Although she did not need it, yet his advice was good for her against temptation. For she was woman, and her heart was hot, and now that the Emperor was dead she did often in the night let her wild and secret thoughts go creeping through dark corridors and lonely halls and past empty rooms to that gate lodge where the Imperial Guard was stationed. There she found him whom she loved and her thoughts circled about him like mourning doves, remembering him as he had been when they were children, he always tall and straight, inclined to stubbornness, it was true, never yielding unless it was his will to yield, stronger than she, however strong she was, handsome then as now, but male, and never delicate or womanish, as the poor Emperor had been. Against such thoughts and memories, it was well that she had Prince Kung’s warning, a shield to keep her from her own desire. She made her outer calm invincible, while within the fire burned.
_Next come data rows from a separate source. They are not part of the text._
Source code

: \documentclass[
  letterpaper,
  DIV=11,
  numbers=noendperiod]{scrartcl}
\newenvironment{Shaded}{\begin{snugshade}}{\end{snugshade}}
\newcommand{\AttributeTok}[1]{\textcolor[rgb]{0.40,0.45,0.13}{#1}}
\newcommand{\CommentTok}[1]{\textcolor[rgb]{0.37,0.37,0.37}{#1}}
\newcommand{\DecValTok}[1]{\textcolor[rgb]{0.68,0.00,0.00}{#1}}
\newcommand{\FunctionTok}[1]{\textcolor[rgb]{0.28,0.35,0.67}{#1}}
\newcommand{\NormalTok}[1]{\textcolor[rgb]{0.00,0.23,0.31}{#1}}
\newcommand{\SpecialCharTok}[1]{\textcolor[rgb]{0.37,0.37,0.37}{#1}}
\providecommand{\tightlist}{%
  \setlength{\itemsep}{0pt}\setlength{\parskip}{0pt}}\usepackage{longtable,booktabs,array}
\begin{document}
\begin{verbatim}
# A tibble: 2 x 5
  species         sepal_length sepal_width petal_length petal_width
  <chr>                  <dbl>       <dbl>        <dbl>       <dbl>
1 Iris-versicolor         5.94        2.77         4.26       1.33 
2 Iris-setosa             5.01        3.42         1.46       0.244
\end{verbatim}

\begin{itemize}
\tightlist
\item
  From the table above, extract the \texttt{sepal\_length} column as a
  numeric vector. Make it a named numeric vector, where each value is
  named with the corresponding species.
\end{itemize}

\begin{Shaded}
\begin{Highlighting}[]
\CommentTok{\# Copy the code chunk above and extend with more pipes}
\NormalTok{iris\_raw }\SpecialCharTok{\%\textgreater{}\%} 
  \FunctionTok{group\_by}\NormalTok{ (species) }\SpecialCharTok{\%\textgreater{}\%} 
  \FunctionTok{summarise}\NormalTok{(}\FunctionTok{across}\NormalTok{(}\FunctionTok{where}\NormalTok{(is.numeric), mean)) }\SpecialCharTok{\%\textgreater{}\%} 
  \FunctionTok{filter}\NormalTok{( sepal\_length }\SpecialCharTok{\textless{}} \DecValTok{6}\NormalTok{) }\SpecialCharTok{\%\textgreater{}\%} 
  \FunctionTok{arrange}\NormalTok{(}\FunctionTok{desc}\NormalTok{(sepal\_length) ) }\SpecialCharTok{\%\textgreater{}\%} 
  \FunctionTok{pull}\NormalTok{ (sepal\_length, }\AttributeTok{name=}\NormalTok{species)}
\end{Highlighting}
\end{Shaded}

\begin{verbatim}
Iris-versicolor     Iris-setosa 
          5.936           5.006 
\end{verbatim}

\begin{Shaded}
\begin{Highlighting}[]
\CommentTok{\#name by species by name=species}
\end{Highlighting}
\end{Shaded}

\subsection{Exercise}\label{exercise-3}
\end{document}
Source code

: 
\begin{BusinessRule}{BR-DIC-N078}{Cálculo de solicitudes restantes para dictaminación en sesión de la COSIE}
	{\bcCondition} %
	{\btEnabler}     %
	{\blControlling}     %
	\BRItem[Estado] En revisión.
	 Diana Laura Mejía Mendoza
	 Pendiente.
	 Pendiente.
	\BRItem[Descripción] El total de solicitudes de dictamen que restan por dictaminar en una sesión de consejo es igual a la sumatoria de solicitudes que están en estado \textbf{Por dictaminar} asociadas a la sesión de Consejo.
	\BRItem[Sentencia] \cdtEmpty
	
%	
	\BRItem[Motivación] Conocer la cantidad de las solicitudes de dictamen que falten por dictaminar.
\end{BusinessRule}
And indeed she could not indulge her heart. Her task was still not finished. She must not give comfort to her enemies, nor freedom to herself until the Throne was hers, to hold for her son. She must exert her every charm, her dignity and courtesy toward everyone, and so well she did this that all except her enemies were drawn to her, and especially the soldiers of the Imperial Guard to whom she granted gifts and kindness, without once seeming to show a difference between these men and their commander. To them, too, she sent her daily thanks for their protection of the imperial corpse.

Meanwhile she took for her own ally the Chief Eunuch, An Teh-hai, and he was near her always as he had once been to the Emperor. From him she heard the troubles of her enemies, and how distracted the Three were, and their followers with them. For on the day after the imperial death they had sent out edict declaring themselves appointed Regents by the Emperor on his deathbed and she was forbidden any part in government. The next day, however, when they could not find the seal, they made haste to placate her, and sent out another edict proclaiming the Consorts both Empress Dowagers.

“This, Venerable,” the Chief Eunuch told her, chortling and snickering, “is not so much that you are the mother of the new Emperor, but because you have won to your side the Manchu soldiers who guard this palace.”

Tzu Hsi’s smooth cheeks dimpled. “Am I still to be killed?” she inquired too innocently.

“Not until they are sure of their place in the capital.”

They laughed and parted, he to make his report to Prince Kung by daily courier, and she to play her part of lovely woman. When she met by chance any of the Three, her courtesy was so perfect, her manner so indifferent to her danger, that Prince Yi at least could not believe she knew them still plotters.